AOP for Inter-Application Variation!
Today, Dave Ross made some very interesting comments on the CFCDev list based on a suggestion by Adam Haskell which opened my eyes to a whole new family of use cases for leveraging AOP in application design . . .
The topic was raised by Adam who was trying to decide whether to use aspects to implement new business rules for an existing shopping application. At first it seemed to me that he should really just add the rules to his business objects as the business rules clearly belonged within the model and were not cross cutting concerns.
However, when he explained that he’d like to keep the business rules out of the components so he could use the core components in other applications that didn’t have those industry specific business rules, AOP started to look more attractive – tactically if not strategically.

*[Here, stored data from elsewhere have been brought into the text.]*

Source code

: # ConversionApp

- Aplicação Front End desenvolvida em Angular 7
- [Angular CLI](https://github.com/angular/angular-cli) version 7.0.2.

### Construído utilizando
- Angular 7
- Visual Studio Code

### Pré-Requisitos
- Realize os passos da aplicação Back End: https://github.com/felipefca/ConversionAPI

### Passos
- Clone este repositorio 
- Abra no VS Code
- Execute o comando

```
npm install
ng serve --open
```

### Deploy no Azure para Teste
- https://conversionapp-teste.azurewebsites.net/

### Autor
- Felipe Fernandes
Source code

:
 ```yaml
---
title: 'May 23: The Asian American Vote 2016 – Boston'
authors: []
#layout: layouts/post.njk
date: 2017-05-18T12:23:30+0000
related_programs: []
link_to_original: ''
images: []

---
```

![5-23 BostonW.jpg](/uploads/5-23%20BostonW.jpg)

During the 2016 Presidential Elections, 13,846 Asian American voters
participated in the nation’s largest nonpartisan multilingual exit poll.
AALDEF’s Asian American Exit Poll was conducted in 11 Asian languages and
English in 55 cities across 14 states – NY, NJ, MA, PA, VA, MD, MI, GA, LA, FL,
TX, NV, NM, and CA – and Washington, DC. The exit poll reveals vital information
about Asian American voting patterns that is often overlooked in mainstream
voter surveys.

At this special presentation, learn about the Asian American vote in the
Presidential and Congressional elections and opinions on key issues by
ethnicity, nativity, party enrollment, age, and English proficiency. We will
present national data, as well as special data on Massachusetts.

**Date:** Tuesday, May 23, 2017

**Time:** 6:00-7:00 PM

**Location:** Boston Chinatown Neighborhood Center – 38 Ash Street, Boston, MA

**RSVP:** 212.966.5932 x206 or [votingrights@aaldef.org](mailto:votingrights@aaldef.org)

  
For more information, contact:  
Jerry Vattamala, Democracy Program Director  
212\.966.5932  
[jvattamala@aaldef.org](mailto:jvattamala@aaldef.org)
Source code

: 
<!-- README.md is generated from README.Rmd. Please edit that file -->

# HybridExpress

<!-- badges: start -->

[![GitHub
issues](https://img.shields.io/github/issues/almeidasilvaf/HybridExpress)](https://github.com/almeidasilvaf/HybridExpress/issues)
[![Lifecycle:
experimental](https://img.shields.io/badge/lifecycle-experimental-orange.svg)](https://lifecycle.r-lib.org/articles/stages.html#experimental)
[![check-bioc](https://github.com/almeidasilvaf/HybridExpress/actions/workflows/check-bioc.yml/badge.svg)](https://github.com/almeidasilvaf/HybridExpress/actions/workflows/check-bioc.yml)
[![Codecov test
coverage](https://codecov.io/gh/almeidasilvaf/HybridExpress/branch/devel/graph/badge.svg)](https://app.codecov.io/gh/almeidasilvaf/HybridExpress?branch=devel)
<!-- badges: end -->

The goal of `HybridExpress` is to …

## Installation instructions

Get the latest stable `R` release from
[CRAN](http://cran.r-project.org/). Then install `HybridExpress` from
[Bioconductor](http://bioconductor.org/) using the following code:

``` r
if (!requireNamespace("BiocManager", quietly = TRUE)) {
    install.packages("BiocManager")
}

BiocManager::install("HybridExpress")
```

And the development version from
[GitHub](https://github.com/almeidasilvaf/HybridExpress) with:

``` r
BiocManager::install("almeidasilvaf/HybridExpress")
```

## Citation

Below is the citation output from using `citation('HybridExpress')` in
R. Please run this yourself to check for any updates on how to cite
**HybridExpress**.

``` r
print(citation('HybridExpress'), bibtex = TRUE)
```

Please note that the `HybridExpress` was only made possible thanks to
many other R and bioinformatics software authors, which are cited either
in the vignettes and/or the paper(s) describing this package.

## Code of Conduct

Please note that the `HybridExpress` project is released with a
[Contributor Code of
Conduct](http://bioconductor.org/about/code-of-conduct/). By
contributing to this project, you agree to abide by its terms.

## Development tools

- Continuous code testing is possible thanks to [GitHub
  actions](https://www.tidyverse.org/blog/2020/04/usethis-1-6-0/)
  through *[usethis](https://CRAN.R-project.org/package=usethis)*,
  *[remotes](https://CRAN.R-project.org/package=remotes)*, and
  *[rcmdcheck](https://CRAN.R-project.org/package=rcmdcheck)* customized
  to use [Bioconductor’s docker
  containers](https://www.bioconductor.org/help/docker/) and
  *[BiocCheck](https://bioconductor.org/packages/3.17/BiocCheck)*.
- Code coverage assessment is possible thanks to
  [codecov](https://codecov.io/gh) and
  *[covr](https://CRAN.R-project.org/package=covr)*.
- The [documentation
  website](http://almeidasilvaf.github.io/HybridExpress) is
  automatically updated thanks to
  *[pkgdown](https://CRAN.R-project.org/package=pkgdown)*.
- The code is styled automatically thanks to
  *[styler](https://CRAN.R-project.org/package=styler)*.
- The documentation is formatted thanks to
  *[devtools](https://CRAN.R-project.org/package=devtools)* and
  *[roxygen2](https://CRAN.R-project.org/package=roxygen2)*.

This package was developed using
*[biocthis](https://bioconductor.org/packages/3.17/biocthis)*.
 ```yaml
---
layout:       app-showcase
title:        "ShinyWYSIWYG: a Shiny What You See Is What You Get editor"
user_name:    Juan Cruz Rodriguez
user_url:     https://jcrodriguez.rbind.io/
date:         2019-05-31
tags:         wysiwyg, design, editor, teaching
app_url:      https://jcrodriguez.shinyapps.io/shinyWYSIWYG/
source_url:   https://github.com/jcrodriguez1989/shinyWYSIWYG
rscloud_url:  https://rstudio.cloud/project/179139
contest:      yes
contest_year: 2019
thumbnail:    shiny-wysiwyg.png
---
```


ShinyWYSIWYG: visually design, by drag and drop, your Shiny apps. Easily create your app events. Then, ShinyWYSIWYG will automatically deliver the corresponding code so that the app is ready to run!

The fallback position for extending components is always sub-classing (inheritance), but in the spirit of favoring composition over inheritance, even though inheritance would not be “wrong” in this case, it was worth exploring other alternatives.

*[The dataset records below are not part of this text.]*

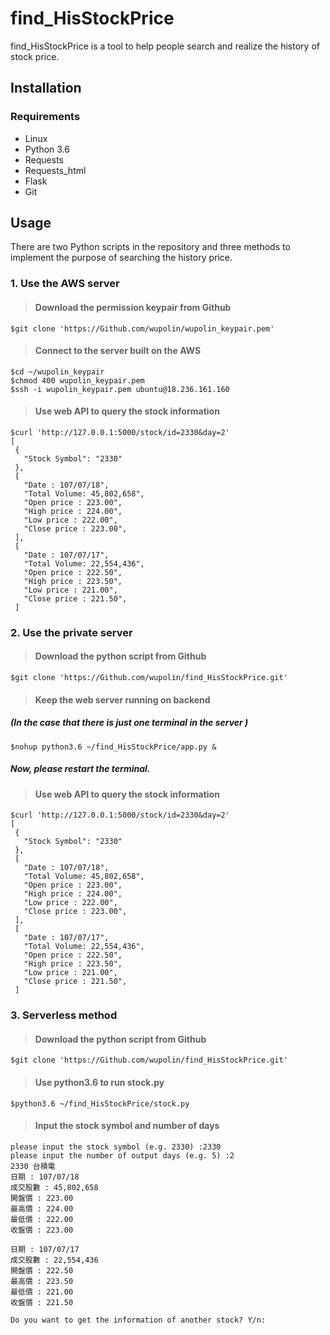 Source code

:# find_HisStockPrice

find_HisStockPrice is a tool to help people search and realize the history of stock price. 

## Installation

### Requirements
* Linux
* Python 3.6
* Requests
* Requests_html
* Flask
* Git


## Usage

There are two Python scripts in the repository and three methods to implement the purpose of searching the history price.

### 1. Use the AWS server 

>#### Download the permission keypair from Github

```
$git clone 'https://Github.com/wupolin/wupolin_keypair.pem'
```

>#### Connect to the server built on the AWS

```
$cd ~/wupolin_keypair
$chmod 400 wupolin_keypair.pem
$ssh -i wupolin_keypair.pem ubuntu@18.236.161.160
```

>#### Use web API to query the stock information

```
$curl 'http://127.0.0.1:5000/stock/id=2330&day=2'
[
 {
   "Stock Symbol": "2330"
 },
 [
   "Date : 107/07/18",
   "Total Volume: 45,802,658",
   "Open price : 223.00",
   "High price : 224.00",
   "Low price : 222.00",
   "Close price : 223.00",
 ],
 [
   "Date : 107/07/17",
   "Total Volume: 22,554,436",
   "Open price : 222.50",
   "High price : 223.50",
   "Low price : 221.00",
   "Close price : 221.50",
 ]
```
### 2. Use the private server

>#### Download the python script from Github

```
$git clone 'https://Github.com/wupolin/find_HisStockPrice.git'
```

>#### Keep the web server running on backend
##### (In the case that there is just one terminal in the server ) 

```
$nohup python3.6 ~/find_HisStockPrice/app.py &
```
#####      Now, please restart the terminal.


>#### Use web API to query the stock information

```
$curl 'http://127.0.0.1:5000/stock/id=2330&day=2'
[
 {
   "Stock Symbol": "2330"
 },
 [
   "Date : 107/07/18",
   "Total Volume: 45,802,658",
   "Open price : 223.00",
   "High price : 224.00",
   "Low price : 222.00",
   "Close price : 223.00",
 ],
 [
   "Date : 107/07/17",
   "Total Volume: 22,554,436",
   "Open price : 222.50",
   "High price : 223.50",
   "Low price : 221.00",
   "Close price : 221.50",
 ]
```

### 3. Serverless method

>#### Download the python script from Github

```
$git clone 'https://Github.com/wupolin/find_HisStockPrice.git'
```

>#### Use python3\.6 to run stock.py

```
$python3.6 ~/find_HisStockPrice/stock.py
```
>#### Input the stock symbol and number of days 

```
please input the stock symbol (e.g. 2330) :2330
please input the number of output days (e.g. 5) :2
2330 台積電
日期 : 107/07/18
成交股數 : 45,802,658
開盤價 : 223.00
最高價 : 224.00
最低價 : 222.00
收盤價 : 223.00

日期 : 107/07/17
成交股數 : 22,554,436
開盤價 : 222.50
最高價 : 223.50
最低價 : 221.00
收盤價 : 221.50

Do you want to get the information of another stock? Y/n:
```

The decorator pattern is often used to extend the functionality of a component, but requires a concrete decorator class to be written for each class that requires decorating.
Dave Ross suggested that AOP could well be an appropriate solution because while the business rules were not a cross cutting concern (they should be implemented by some kind of rules class within the model), the initiation of the business rules (assuming they affected multiple classes) could well be.

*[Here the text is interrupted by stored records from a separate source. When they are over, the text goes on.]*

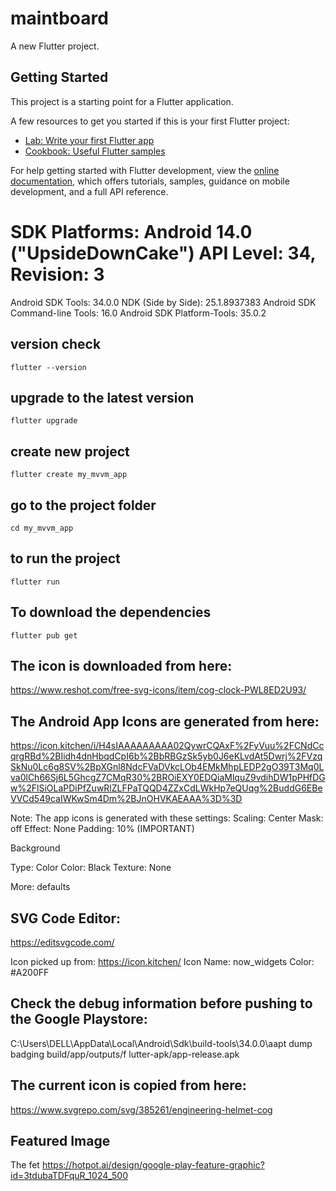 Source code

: # maintboard

A new Flutter project.

## Getting Started

This project is a starting point for a Flutter application.

A few resources to get you started if this is your first Flutter project:

- [Lab: Write your first Flutter app](https://docs.flutter.dev/get-started/codelab)
- [Cookbook: Useful Flutter samples](https://docs.flutter.dev/cookbook)

For help getting started with Flutter development, view the
[online documentation](https://docs.flutter.dev/), which offers tutorials,
samples, guidance on mobile development, and a full API reference.

SDK Platforms: Android 14.0 ("UpsideDownCake")  API Level: 34, Revision: 3
==========================================================================
Android SDK Tools:                          34.0.0
NDK (Side by Side):                         25.1.8937383
Android SDK Command-line Tools:             16.0
Android SDK Platform-Tools:                 35.0.2


## version check
```
flutter --version 
```
## upgrade to the latest version
```
flutter upgrade
```
## create new project
```
flutter create my_mvvm_app
```
## go to the project folder
```
cd my_mvvm_app
```
## to run the project
```
flutter run 
```
## To download the dependencies
```
flutter pub get
```

## The icon is downloaded from here:
https://www.reshot.com/free-svg-icons/item/cog-clock-PWL8ED2U93/

## The Android App Icons are generated from here:
https://icon.kitchen/i/H4sIAAAAAAAAA02QywrCQAxF%2FyVuu%2FCNdCcqrgRBd%2BIidh4dnHbqdCpI6b%2BbRBGzSk5yb0J6eKLvdAt5Dwrj%2FVzqSkNu0Lc6g8SV%2BpXGnl8NdcFVaDVkcLOb4EMkMhpLEDP2gO39T3Mq0Lva0lCh66Sj6L5GhcgZ7CMqR30%2BROiEXY0EDQiaMlquZ9vdihDW1pPHfDGw%2FlSiOLaPDiPfZuwRlZLFPaTQQD4ZZxCdLWkHp7eQUqg%2BuddG6EBeVVCd549caIWKwSm4Dm%2BJnOHVKAEAAA%3D%3D

Note: The app icons is generated with these settings:
Scaling: Center
Mask: off
Effect: None
Padding: 10% (IMPORTANT)

Background 

Type: Color
Color: Black
Texture: None

More:
defaults

## SVG Code Editor:
https://editsvgcode.com/

Icon picked up from:
https://icon.kitchen/
Icon Name: now_widgets
Color: #A200FF

## Check the debug information before pushing to the Google Playstore:
C:\Users\DELL\AppData\Local\Android\Sdk\build-tools\34.0.0\aapt dump badging build/app/outputs/f
lutter-apk/app-release.apk

## The current icon is copied from here:
https://www.svgrepo.com/svg/385261/engineering-helmet-cog

## Featured Image
The fet
https://hotpot.ai/design/google-play-feature-graphic?id=3tdubaTDFquR_1024_500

Given that the project specific shopping cart clearly IS A shopping cart, I think inheritance might be a simple and appropriate solution, and if the business rules only affect one or two components, writing concrete application specific decorators might be a simpler and hence more maintainable approach than AOP for this particular use case. But for me, looking at AOP as a way of extending/customizing variations of an application (i.e. implementing a software product line – the topic of our next post) was a fascinating and relatively lightweight dynamic alternative to using a code generator to build custom classes for each variation.



Great to hear from you. It's great to see people considering AOP for these kinds of applications. Something Chris Scott always says is that there is so much more to AOP than just logging and security. Good to see people sharing ideas about some of the other possible use cases!
I love your idea, but don't envy you your job. Cleaning up after each departments messes must be "interesting". I'm usually lucky enough to be able to do greenfield projects with at most a little bit of legacy integration vai adaptors!